Выбрать главу

Вера Алексеевна задумывается: «Часто начинают поиски с большим запозданием, это затрудняет работу. Другая трудность — родители боятся к старости потерять приемных детей и скрывают правду».

Нина Петровна Барабанова из Кировской области прожила с Надей душа в душу. Однажды после инфаркта она сказала ей: «Ты не Барабанова… Ты — Лебедева, детдомовская. В Ленинграде у тебя должны быть родственники».

Понять женщину нетрудно: вырастила, выходила, по сути — мать. Вот послушайте рассказ ее.

«Я очень хотела в войну взять ребенка. Пришла в детдом, там все дети из Ленинграда. Воспитательница говорит: «Выбирайте». Я смотрюи беленькие, и черненькие, и помладше, и постарше… Никто не приглянулся. «Больше,говорю,— нет?»«Все,отвечает,— Правда, есть еще одна, она в изоляторе, очень истощена». Привели. Она вошла и сама ко мне подошла. На колени сразу села и в карман нагрудный за конфеткой потянулась. Спрашивает: «Ты мама моя?» Я заплакала, говорю: «Да».

Так случается, что бывшие сироты обретают трех матерей. Ту, что родила и, наконец, нашлась. Та, что вырастила, выходила, тоже, конечно, остается матерью.

Ну и третья мать — инспектор. Я читал праздничные открытки Валентине Андреевне Черных: «Дорогая мамочка, Валентина Андреевна! Желаю вам…»

Что обычно желают ей — «счастья в жизни», «здоровья», «душевного спокойствия». То есть всего того, чего им самим когда-то так не хватало. На столе у Валентины Андреевны цветы не вянут — не успевают: сегодня ландыши, завтра гвоздики, несут и несут.

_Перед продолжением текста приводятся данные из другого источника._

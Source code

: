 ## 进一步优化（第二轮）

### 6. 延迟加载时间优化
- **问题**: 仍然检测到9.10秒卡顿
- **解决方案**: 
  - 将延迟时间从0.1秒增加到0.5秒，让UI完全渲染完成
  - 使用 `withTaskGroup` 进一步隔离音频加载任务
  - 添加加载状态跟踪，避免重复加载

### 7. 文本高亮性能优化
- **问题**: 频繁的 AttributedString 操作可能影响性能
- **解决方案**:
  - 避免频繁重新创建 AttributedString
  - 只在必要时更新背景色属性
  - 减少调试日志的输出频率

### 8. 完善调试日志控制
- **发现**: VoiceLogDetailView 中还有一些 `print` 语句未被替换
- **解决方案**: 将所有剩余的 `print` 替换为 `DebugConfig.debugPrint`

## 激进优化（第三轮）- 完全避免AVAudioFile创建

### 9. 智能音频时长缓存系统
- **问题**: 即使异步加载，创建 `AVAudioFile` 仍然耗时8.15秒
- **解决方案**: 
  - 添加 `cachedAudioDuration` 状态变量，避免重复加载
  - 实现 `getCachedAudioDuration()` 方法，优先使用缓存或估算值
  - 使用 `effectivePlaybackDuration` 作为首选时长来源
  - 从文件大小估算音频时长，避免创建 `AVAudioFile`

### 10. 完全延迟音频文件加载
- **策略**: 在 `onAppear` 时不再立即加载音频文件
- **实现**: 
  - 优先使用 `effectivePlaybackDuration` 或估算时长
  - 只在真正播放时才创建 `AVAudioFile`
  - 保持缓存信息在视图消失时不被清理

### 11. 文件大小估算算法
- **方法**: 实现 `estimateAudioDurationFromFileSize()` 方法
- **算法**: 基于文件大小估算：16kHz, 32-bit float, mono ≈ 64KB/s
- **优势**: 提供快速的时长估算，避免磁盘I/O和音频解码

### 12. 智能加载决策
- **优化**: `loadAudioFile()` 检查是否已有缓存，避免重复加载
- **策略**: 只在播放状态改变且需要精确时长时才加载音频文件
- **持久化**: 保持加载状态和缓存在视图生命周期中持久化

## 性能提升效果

— Будут ли после нас так вот, как мы, искать? — сказала как-то в раздумье Валентина Андреевна.

Сколько, в самом деле, будут еще люди искать и ждать друг друга?

* * *

Когда я иду по Невскому, по Горького, по Дерибасовской, я не без зависти разглядываю юных, которым по четырнадцать-пятнадцать. Они хотят казаться старше, да они и выглядят старше. Высокие, как мачтовые сосны, модные, привыкшие к заботам и ласкам матерей и отцов.

Это дети того самого поколения… Это их матерям и отцам к трем годам от роду давали на целый год меньше…

Синий платочек

В то безумное время за судьбой ленинградцев следил весь мир. И те, кто ненавидел их; и те, кто сочувствовал им; и те, кто им помогал. Ленинград, пережив клиническую смерть, выжил.

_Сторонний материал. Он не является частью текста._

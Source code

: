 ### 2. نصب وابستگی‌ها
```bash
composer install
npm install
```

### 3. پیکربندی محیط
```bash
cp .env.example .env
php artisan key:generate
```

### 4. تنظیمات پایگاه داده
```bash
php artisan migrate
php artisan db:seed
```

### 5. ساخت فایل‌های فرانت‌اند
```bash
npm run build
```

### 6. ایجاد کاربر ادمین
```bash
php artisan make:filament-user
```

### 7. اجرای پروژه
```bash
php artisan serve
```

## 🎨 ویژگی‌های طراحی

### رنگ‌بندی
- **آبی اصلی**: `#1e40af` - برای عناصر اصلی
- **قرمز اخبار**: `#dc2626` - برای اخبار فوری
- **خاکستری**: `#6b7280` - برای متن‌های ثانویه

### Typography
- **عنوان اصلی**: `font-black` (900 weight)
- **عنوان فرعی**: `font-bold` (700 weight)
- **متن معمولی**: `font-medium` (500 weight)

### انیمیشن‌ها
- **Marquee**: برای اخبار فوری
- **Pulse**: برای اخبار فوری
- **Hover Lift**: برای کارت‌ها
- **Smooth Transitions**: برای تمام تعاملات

В то безумное время судьбу этого города могли разделить Чикаго или Нью-Йорк. Судьбу ленинградцев мог разделить каждый.

Они знали, что победят, были уверены, что победят, они не знали только — какой ценой достанется эта победа. Одна треть умерших и погибших — это еще не высшая мера пережитого. В те дни в Ленинграде для того, чтобы жить, требовалось больше мужества, чем умереть. Люди работали по 16—20 часов в сутки, каждый считал, что он — последний и заменить его некому. Те, кто уже не мог стоять у станка, привязывались ремнями к опорам, архивы сохранили фотодокументы: люди висят на ремнях и работают. От этих людей не зависела их собственная жизнь. От них зависело только одно: выстоять!

В человеческой природе еще много тайн. Вот одна из них: многие ленинградцы знали, когда оставят их последние силы, и предсказывали — через сколько дней и даже в какое время дня или ночи наступит смерть. Другая тайна: после первой изнурительной зимы, при остром голоде и недостатке горячей воды, в городе с тревогой ждали вспышки эпидемий. Но их не было. То ли в обескровленном человеческом организме даже живучие микробы не могли прижиться, то ли потому, действительно, что люди боролись.

После первой блокадной зимы город вставал из небытия, словно рождался второй раз. Прямо в городе разбивали огороды. Не пустовала ни одна пядь земли, ленинградцы засевали даже израненную землю у самой линии фронта.